Make an exact copy of all the data, pictures excluded.

> Provided information:
※ ※ ※

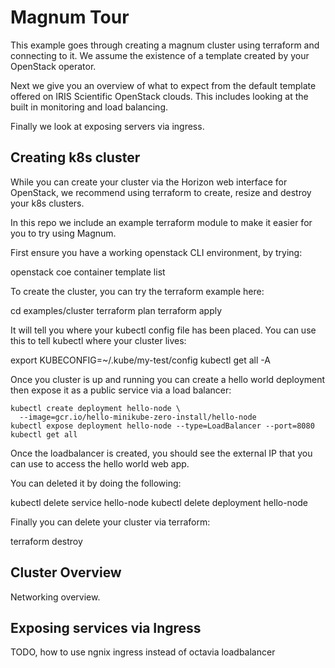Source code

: # Magnum Tour

This example goes through creating a magnum cluster using
terraform and connecting to it.
We assume the existence of a template created by your
OpenStack operator.

Next we give you an overview of what to expect from the default
template offered on IRIS Scientific OpenStack clouds.
This includes looking at the built in monitoring and load balancing.

Finally we look at exposing servers via ingress.

## Creating k8s cluster

While you can create your cluster via the Horizon web interface for
OpenStack, we recommend using terraform to create, resize and destroy
your k8s clusters.

In this repo we include an example terraform module to make it easier
for you to try using Magnum.

First ensure you have a working openstack CLI environment, by trying:

   openstack coe container template list

To create the cluster, you can try the terraform example here:

   cd examples/cluster
   terraform plan
   terraform apply

It will tell you where your kubectl config file has been placed. You can use
this to tell kubectl where your cluster lives:

   export KUBECONFIG=~/.kube/my-test/config
   kubectl get all -A

Once you cluster is up and running you can create a hello world deployment
then expose it as a public service via a load balancer:

    kubectl create deployment hello-node \
      --image=gcr.io/hello-minikube-zero-install/hello-node
    kubectl expose deployment hello-node --type=LoadBalancer --port=8080
    kubectl get all

Once the loadbalancer is created, you should see the external IP that you
can use to access the hello world web app.

You can deleted it by doing the following:

   kubectl delete service hello-node
   kubectl delete deployment hello-node

Finally you can delete your cluster via terraform:

   terraform destroy

## Cluster Overview

Networking overview.

## Exposing services via Ingress

TODO, how to use ngnix ingress instead of octavia loadbalancer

※ ※ ※

> Output for this task:
Source code

: # Magnum Tour

This example goes through creating a magnum cluster using
terraform and connecting to it.
We assume the existence of a template created by your
OpenStack operator.

Next we give you an overview of what to expect from the default
template offered on IRIS Scientific OpenStack clouds.
This includes looking at the built in monitoring and load balancing.

Finally we look at exposing servers via ingress.

## Creating k8s cluster

While you can create your cluster via the Horizon web interface for
OpenStack, we recommend using terraform to create, resize and destroy
your k8s clusters.

In this repo we include an example terraform module to make it easier
for you to try using Magnum.

First ensure you have a working openstack CLI environment, by trying:

   openstack coe container template list

To create the cluster, you can try the terraform example here:

   cd examples/cluster
   terraform plan
   terraform apply

It will tell you where your kubectl config file has been placed. You can use
this to tell kubectl where your cluster lives:

   export KUBECONFIG=~/.kube/my-test/config
   kubectl get all -A

Once you cluster is up and running you can create a hello world deployment
then expose it as a public service via a load balancer:

    kubectl create deployment hello-node \
      --image=gcr.io/hello-minikube-zero-install/hello-node
    kubectl expose deployment hello-node --type=LoadBalancer --port=8080
    kubectl get all

Once the loadbalancer is created, you should see the external IP that you
can use to access the hello world web app.

You can deleted it by doing the following:

   kubectl delete service hello-node
   kubectl delete deployment hello-node

Finally you can delete your cluster via terraform:

   terraform destroy

## Cluster Overview

Networking overview.

## Exposing services via Ingress

TODO, how to use ngnix ingress instead of octavia loadbalancer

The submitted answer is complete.